I was reluctant to upload this entry; partly because it uses a quote from What Is Architecture? which will also be included in a future write up I’m working on, but also because I’m in danger of looking like I’m on the payroll at Icon magazine, since this is the third item I’ve lifted from its pages in the last few weeks.

I can’t resist – you know how much I enjoy confluences of events and ideas. First, whilst making notes on Paul Shepheard’s What Is Architecture? on the tram this morning, I took down his comments about camouflage.

Those stealth bombers are not painted black to evoke menace, or to disappear into the night: this is ablative black. The paint is full of ferrite particles that absorb radar energy and make the machines harder for the other side’s radar to see.

It’s difficult to see how character survives in such an environment. Here’s an example: the big black submarines that cruise under the Atlantic Ocean are invisible, and apparently anonymous. But throughout the life of the machine, the hull picks up dents and scratches exclusive to itself, and consequently the sonar signature of each machine is slightly different. It acquires character through use.

I was struck by the common ground between us on the subject of character. Upon arriving at work I was greeted by my shiny new copy of Icon. Inside is an interview with Maarten Baas about a project of his called Smoke.

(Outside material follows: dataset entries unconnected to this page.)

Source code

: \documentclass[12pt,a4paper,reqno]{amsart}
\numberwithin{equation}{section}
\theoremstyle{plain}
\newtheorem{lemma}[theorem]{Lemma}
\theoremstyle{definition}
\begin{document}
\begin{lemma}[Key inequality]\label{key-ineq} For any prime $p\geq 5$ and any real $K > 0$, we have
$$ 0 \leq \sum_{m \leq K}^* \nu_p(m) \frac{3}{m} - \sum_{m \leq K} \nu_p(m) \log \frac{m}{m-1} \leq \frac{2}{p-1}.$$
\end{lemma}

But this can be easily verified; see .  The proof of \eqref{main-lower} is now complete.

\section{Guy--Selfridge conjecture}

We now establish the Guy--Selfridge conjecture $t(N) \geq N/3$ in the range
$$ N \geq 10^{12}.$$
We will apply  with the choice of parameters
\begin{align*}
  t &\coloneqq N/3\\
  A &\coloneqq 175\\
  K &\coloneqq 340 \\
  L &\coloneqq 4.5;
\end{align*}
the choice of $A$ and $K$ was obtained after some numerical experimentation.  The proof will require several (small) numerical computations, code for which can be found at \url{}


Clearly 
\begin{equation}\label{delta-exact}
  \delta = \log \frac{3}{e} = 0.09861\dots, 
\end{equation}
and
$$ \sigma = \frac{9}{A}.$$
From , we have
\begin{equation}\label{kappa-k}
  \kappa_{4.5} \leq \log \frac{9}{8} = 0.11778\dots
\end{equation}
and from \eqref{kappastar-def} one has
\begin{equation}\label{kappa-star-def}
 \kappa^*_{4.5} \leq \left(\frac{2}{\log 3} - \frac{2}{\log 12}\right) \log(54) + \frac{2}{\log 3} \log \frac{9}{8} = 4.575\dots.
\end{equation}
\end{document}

Smoke has its roots in a conceptual project he embarked on while at college. “I was thinking about beauty and perfection,” he explains. “When we talk about perfection [in design] we normally think about things that are smooth and symmetrical. Yet we call nature perfect, although a landscape of rocks is not smooth and symmetrical at all. How come we like that as well? If you have a scratch on your car you want to polish it away. But don’t scratches make a product richer? Or if something breaks off, isn’t this new shape also a perfect shape?

Smoke involves the burning, charring and disfiguring of furniture, which is then resealed with resin and sold again. The images of iconic furniture engulfed in flames are worryingly compelling.